Dimmesdale's Angel is probably the single most somber and philosophically intense song I have ever recorded, and may keep that recognition for some time. Those of you familiar with Nathaniel Hawthorne's 'The Scarlet Letter' will likely understand the reference, and probably recognize the spoken word passage used through the song. The Robot Junkyard robot choir The Singing Sines makes an appearance here reciting a chapter 12 passage that explores the perceived meanings behind a meteor sighting by Arthur Dimmesdale. Arthur Dimmesdale is a primary protagonist in the story as a Priest that is responsible for the out-of-wedlock pregnancy of Hester Prynne in 17th century Puritanical Boston. Today's reality TV and soaps have nothing on the heretical story lines Hawthorne packed into 'The Scarlet Letter' back in 1850.
Much like Arthur Dimmesdale's character, the song runs the gamut of emotions throughout, making sudden shifts that both reward and disappoint the listener, leading to the guilted loneliness that eventually envelopes Arthur.
Instruments used include: Logic EXS24, EVOC, and Ultrabeat. G-Force impOSCar, M-Tron Pro, and Virtual String Machine. And a little Plogue Chipsounds. As noted above, The Singing Sines provide the spoken word recitation, which meant heavy use of Logic's vocoder. It is quite the challenge to get a vocoded lyric line to sit nicely in a mix, but I do find myself improving with each use.
The cover art uses a stylized letter A to represent the meteor, or shooting star, that is central to the referenced passage. A scarlet A worn on the outer clothing was used to publicly humiliate those guilty of adultery in Puritan society. Whereas Arthur was a Priest he could not be publicly found 'guilty' of an act he could not commit, so the interpretation of the meteor as a scarlet A by Arthur was a sign from the heavens and God above that he was truly guilty of his hidden sin.
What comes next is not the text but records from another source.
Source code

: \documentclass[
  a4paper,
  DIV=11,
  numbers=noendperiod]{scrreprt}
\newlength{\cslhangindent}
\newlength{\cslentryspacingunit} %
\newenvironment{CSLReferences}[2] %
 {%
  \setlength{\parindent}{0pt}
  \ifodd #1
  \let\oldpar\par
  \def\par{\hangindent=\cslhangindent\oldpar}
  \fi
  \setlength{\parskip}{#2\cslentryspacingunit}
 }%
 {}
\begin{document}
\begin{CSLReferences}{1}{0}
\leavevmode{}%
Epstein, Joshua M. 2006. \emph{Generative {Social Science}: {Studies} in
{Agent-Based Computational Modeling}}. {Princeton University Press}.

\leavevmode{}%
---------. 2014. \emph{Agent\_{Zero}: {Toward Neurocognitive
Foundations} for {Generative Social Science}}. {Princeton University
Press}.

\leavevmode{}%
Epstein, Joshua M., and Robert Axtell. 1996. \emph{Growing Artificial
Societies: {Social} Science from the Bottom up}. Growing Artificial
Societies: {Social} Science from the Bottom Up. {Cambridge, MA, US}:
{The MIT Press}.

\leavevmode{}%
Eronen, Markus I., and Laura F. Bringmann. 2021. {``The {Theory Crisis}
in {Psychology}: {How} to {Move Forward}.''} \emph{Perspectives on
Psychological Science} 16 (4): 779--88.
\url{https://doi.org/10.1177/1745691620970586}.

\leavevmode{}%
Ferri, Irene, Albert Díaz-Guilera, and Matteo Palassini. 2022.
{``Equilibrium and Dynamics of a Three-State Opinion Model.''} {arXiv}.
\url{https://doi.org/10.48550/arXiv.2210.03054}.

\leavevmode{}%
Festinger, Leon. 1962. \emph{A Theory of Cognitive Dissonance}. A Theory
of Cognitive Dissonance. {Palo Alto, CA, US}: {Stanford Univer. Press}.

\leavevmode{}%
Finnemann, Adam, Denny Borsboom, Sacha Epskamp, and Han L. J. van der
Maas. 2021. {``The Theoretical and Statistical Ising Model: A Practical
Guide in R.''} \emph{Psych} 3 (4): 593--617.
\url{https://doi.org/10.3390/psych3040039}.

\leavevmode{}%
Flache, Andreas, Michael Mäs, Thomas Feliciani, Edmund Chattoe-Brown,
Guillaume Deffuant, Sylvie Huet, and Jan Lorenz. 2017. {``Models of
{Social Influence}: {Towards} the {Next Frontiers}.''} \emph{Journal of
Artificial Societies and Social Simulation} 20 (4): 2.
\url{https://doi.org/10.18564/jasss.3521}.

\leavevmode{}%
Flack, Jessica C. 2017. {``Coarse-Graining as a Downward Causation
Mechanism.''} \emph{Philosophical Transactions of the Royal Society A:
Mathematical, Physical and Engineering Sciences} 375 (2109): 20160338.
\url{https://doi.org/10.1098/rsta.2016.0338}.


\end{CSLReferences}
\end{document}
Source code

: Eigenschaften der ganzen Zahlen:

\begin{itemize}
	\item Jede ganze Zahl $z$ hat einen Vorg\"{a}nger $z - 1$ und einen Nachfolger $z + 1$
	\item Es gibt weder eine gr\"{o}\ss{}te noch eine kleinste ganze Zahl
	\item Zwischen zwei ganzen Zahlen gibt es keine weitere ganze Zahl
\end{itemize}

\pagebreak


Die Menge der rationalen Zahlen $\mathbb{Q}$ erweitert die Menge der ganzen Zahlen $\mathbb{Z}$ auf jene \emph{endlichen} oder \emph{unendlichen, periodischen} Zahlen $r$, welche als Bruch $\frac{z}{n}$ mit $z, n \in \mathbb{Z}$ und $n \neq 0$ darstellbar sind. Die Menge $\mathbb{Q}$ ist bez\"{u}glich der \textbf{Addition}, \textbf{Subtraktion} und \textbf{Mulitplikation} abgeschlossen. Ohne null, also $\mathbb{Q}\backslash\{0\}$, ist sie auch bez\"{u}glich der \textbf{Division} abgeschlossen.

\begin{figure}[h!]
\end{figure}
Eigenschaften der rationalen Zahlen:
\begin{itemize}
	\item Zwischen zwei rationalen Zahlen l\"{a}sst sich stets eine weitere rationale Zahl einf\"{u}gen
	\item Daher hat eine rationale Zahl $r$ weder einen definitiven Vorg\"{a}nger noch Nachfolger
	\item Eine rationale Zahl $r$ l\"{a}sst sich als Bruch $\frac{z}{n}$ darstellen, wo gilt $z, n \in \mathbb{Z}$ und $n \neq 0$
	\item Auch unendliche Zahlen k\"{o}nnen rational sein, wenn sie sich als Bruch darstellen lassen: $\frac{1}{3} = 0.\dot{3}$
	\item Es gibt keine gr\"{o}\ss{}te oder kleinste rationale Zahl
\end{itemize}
The fifth track on this EP, Dimmesdale's Angel (Acapella Edit), is a condensed version of the original focusing primarily on the spoken word recitation of the novel's passage.
Literary Passage from Chapter 12 of The Scarlet Letter by Nathaniel Hawthorne:
Nothing was more common, in those days, than to interpret all meteoric appearances, and other natural phenomena, that occurred with less regularity than the rise and set of sun and moon, as so many revelations from a supernatural source.
Thus, a blazing spear, a sword of flame, a bow, or a sheaf of arrows seen in the midnight sky, prefigured Indian warfare.
Pestilence was known to have been foreboded by a shower of crimson light. We doubt whether any marked event, for good or evil, ever befell New England, from its settlement down to revolutionary times, of which the inhabitants had not been previously warned by some spectacle of its nature.
Not seldom, it had been seen by multitudes. Oftener, however, its credibility rested on the faith of some lonely eye-witness, who beheld the wonder through the coloured, magnifying, and distorted medium of his imagination, and shaped it more distinctly in his after-thought.
It was, indeed, a majestic idea that the destiny of nations should be revealed, in these awful hieroglyphics, on the cope of heaven. A scroll so wide might not be deemed too expansive for Providence to write a people's doom upon. The belief was a favorite one with our forefathers, as betokening that their infant commonwealth was under a celestial guardianship of peculiar intimacy and strictness.
But what shall we say, when an individual discovers a revelation addressed to himself alone, on the same vast sheet of record. In such a case, it could only be the symptom of a highly disordered mental state, when a man,rendered morbidly self-contemplative by long, intense, and secret pain, had extended his egotism over the whole expanse of nature, until the firmament itself should appear no more than a fitting page for his soul's history and fate.